■ Goal of the exercise ■
Transcribe each record exactly, but omit pictures.

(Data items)
________________

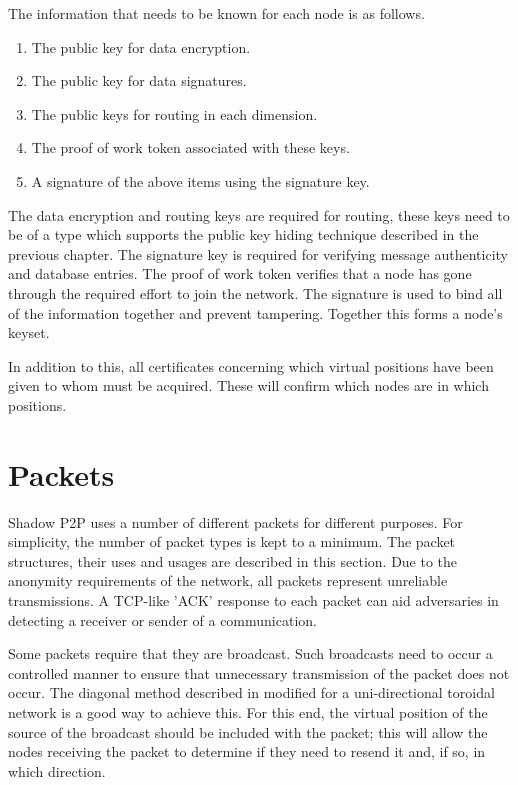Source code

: \documentclass[ %
                    author={Luke Murray},
                supervisor={Dr. Simon Hollis},
                     title={Shadow Peer-to-Peer Networks},
                  subtitle={},
                    degree={MEng},
                      year={2013} ]{thesis}
\begin{document}
The information that needs to be known for each node is as follows.
\begin{enumerate}
\item The public key for data encryption.
\item The public key for data signatures.
\item The public keys for routing in each dimension.
\item The proof of work token associated with these keys.
\item A signature of the above items using the signature key.
\end{enumerate}
The data encryption and routing keys are required for routing, these keys need to be of a type which supports the public key hiding technique described in the previous chapter. The signature key is required for verifying message authenticity and database entries. The proof of work token verifies that a node has gone through the required effort to join the network. The signature is used to bind all of the information together and prevent tampering. Together this forms a node's keyset.

In addition to this, all certificates concerning which virtual positions have been given to whom must be acquired. These will confirm which nodes are in which positions.

\section{Packets}

Shadow P2P uses a number of different packets for different purposes. For simplicity, the number of packet types is kept to a minimum. The packet structures, their uses and usages are described in this section. Due to the anonymity requirements of the network, all packets represent unreliable transmissions. A TCP-like 'ACK' response to each packet can aid adversaries in detecting a receiver or sender of a communication.

Some packets require that they are broadcast. Such broadcasts need to occur a controlled manner to ensure that unnecessary transmission of the packet does not occur. The diagonal method described in \cite{218454} modified for a uni-directional toroidal network is a good way to achieve this. For this end, the virtual position of the source of the broadcast should be included with the packet; this will allow the nodes receiving the packet to determine if they need to resend it and, if so, in which direction.
\end{document}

________________

■ Exercise solution ■
Source code

: \documentclass[ %
                    author={Luke Murray},
                supervisor={Dr. Simon Hollis},
                     title={Shadow Peer-to-Peer Networks},
                  subtitle={},
                    degree={MEng},
                      year={2013} ]{thesis}
\begin{document}
The information that needs to be known for each node is as follows.
\begin{enumerate}
\item The public key for data encryption.
\item The public key for data signatures.
\item The public keys for routing in each dimension.
\item The proof of work token associated with these keys.
\item A signature of the above items using the signature key.
\end{enumerate}
The data encryption and routing keys are required for routing, these keys need to be of a type which supports the public key hiding technique described in the previous chapter. The signature key is required for verifying message authenticity and database entries. The proof of work token verifies that a node has gone through the required effort to join the network. The signature is used to bind all of the information together and prevent tampering. Together this forms a node's keyset.

In addition to this, all certificates concerning which virtual positions have been given to whom must be acquired. These will confirm which nodes are in which positions.

\section{Packets}

Shadow P2P uses a number of different packets for different purposes. For simplicity, the number of packet types is kept to a minimum. The packet structures, their uses and usages are described in this section. Due to the anonymity requirements of the network, all packets represent unreliable transmissions. A TCP-like 'ACK' response to each packet can aid adversaries in detecting a receiver or sender of a communication.

Some packets require that they are broadcast. Such broadcasts need to occur a controlled manner to ensure that unnecessary transmission of the packet does not occur. The diagonal method described in \cite{218454} modified for a uni-directional toroidal network is a good way to achieve this. For this end, the virtual position of the source of the broadcast should be included with the packet; this will allow the nodes receiving the packet to determine if they need to resend it and, if so, in which direction.
\end{document}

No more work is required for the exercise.